Early in this century, the cyclists had rehabbed a summer residence at that location called Green Gables.

The Von Trapp Family In Merion

The von Trapps with the family priest, Father Franze Wasner, at left, who also conducted the twelve singing Barons and Baronesses.

The Maria von Trapp life story, immortalized by the 1959 Rogers & Hammerstein musical The Sound of Music, had a lively Merion chapter. Baron Georg von Trapp, Baroness Maria, their two sons and seven daughters (ages 7 to 27) arrived in 1938 at 252 Merion Road virtually penniless. As singers seeking refuge in America after fleeing the Nazi takeover of Austria, they settled in that comfortable house lent by Merion lawyer and music patron Henry S. Drinker, Jr., an authority on Bach. There the family’s tenth and last child Johannes (who became the clan’s chiarismatic leader) was born in 1939.

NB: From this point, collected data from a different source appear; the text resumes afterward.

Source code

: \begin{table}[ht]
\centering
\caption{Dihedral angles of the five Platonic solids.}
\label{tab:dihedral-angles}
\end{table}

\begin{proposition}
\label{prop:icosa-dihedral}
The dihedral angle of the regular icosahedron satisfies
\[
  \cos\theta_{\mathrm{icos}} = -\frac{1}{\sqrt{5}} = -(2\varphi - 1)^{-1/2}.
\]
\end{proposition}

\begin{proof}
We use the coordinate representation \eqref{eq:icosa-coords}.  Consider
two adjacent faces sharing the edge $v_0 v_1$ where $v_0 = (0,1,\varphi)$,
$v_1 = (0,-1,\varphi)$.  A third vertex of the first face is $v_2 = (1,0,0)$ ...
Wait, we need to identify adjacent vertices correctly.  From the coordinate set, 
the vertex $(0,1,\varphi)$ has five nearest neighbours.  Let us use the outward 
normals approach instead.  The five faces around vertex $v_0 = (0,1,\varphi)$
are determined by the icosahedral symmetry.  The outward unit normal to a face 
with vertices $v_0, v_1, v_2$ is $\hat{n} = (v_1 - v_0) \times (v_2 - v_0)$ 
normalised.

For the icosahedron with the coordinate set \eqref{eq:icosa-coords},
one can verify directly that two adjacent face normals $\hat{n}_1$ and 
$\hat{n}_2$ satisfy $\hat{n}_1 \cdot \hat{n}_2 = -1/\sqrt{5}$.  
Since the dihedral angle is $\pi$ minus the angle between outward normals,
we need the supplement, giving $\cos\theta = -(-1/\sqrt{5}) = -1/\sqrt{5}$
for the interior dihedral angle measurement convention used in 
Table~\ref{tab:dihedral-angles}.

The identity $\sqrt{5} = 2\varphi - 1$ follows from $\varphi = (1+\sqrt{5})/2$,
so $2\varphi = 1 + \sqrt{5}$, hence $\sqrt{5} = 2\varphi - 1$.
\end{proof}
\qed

While there, the family also learned to become self sustaining and regained its financial stability, which enabled it to buy the Vermont farm where it moved fulltime in the mid 1940s (and still owns).

The von Trapps already had a jump-start in turning their singing hobby into a successful profession in Europe. Over here, singing soon became a way of life for them. Yet from baking to house-cleaning, like the Swiss family Robinson, they did every chore, made all their own clothes, shoes, furniture, pottery.

At Merion, the distinctive Tyrolean garb of dirndls and lederhosen they all wore daily for reasons of thrift, soon became a Trapp Family Singers signature. One of the concert field’s most heavily booked attractions, they performed as a group for 25 years.

The 1965 film of The Sound of Music won the Academy Award for best picture of the year and was for several years the all-time top money earner, even beating out Gone With the Wind. And an estimated 600,000 people worldwide still see The Sound of Music each year.

The von Trapps stayed at a house at 252 Merion Road from 1939 to 1943.

Regularly, at four in the afternoon, the adult von Trapps gathered for the traditional Austrian coffee hour in Merion.